Sunday, 16 October 2022

Statistics

Statistics

People don't just count no more. They gotta know what's up with the "too much of this" or "too less of that". Also, they gotta know what's the likelihood of that or this happening tomorrow because of this or that. They also use the numbers to build diagrams and put up reasonable doubt. It's called Statistics instead of "counting" or "recording".

A Defined Measure

Statistics can be defined as a collection of data and utilization of that data for the purpose of predictions using mathematical methods.

The usual use of data collection is:

  • To get a single number that could act a summary to be used in place of that collection. Such numbers are mean, mode or median. There are also ranges, deviation numbers and so on.

  • To make diagrams that can be used to show progress or detail concerning how things are. These diagrams usually are put on Cartesian coordinate that have a vertical axis and horizontal axis. These axis are labeled to show level and identification for the data. The types of diagrams include histograms, pie charts, bar charts and so on.

Raw and Processed Data

Collected data is called "raw" and after all the means and modes, standard deviations, and graphs are done, the data becomes "processed" or "useful information". Information from one place could become raw data at another place.

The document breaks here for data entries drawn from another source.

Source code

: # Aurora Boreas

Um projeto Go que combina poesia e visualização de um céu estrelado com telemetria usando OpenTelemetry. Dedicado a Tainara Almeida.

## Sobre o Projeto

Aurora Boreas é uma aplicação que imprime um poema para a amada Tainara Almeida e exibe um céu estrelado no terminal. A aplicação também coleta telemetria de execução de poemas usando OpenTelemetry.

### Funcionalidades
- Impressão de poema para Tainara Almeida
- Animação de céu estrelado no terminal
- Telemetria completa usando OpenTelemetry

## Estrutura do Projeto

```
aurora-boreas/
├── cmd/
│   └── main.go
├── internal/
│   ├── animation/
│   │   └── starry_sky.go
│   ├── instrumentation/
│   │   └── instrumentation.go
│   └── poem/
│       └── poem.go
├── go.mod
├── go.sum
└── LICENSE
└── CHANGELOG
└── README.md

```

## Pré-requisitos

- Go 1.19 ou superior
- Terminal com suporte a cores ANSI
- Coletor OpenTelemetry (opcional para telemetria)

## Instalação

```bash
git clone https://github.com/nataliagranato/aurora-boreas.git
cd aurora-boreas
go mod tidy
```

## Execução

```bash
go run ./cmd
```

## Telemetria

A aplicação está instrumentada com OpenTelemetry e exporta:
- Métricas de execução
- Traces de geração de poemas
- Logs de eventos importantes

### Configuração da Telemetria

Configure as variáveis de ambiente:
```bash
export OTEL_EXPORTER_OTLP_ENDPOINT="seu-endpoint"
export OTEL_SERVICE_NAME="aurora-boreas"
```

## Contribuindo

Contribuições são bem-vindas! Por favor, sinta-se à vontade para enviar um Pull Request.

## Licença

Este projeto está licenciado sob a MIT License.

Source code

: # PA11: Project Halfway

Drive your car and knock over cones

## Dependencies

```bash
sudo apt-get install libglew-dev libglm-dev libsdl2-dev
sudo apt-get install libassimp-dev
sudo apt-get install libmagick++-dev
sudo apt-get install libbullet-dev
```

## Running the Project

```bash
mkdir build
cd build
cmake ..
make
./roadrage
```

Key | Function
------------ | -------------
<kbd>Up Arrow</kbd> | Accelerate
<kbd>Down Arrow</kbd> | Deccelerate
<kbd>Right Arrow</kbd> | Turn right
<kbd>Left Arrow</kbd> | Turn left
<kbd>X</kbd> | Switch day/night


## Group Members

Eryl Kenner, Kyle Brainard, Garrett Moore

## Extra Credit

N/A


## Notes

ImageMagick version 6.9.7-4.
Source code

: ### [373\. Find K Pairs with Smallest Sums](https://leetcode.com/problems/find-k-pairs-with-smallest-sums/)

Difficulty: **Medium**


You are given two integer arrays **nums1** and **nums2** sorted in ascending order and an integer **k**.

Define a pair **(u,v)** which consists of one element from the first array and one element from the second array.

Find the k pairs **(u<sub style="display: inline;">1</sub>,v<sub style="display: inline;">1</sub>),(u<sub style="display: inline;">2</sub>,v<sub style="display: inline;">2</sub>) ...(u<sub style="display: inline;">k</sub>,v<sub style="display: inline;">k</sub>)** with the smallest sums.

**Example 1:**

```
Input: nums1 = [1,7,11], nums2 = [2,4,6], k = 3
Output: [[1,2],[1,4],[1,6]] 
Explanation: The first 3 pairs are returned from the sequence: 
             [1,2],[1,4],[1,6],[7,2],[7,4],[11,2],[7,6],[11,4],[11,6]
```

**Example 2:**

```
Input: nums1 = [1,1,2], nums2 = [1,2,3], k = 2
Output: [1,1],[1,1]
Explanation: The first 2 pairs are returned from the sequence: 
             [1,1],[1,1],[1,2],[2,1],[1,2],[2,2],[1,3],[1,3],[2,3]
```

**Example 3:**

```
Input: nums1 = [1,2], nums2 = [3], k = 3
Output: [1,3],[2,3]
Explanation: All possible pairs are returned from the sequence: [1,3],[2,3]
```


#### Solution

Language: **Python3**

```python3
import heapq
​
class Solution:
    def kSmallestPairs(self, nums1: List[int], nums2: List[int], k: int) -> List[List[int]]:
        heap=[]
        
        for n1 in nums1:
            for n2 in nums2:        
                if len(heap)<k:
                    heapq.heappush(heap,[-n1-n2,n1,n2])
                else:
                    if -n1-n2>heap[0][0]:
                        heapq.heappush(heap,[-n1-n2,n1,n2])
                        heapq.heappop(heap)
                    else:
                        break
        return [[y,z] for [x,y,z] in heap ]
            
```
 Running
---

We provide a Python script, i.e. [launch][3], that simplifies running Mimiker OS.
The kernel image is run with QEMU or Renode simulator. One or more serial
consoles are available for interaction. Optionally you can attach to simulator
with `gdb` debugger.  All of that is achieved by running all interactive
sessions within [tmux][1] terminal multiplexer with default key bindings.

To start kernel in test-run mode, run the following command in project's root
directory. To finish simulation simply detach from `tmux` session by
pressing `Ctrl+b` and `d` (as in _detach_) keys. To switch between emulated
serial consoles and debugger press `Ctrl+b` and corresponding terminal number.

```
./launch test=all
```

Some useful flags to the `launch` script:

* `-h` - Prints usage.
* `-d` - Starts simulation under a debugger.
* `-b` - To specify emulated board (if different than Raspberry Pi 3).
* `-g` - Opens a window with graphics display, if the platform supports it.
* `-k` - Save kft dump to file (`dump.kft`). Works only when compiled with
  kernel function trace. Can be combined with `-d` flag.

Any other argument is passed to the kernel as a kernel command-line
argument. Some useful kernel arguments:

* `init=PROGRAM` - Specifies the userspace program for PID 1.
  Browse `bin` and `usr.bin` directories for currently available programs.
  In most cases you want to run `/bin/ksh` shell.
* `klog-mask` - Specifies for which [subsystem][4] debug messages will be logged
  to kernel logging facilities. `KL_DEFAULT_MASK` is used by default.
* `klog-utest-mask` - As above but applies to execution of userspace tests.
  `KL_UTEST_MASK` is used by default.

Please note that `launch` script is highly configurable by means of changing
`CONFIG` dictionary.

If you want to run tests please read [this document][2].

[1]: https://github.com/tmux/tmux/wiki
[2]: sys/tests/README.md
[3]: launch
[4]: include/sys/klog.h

The Ways Data is Processed

The data collected can be processed around a central value or it can be processed using how it is spread. It might be better to use one than the other. For instance, look at the data collected below.

nameage
Rita20
John34
Tony25
Sam26
Camilla23
Davis23
Tamil30
Lily32
Mark33
Frank28

You might notice that these values seem distributed around 26 or 27. You could apply a central value like mean to this data.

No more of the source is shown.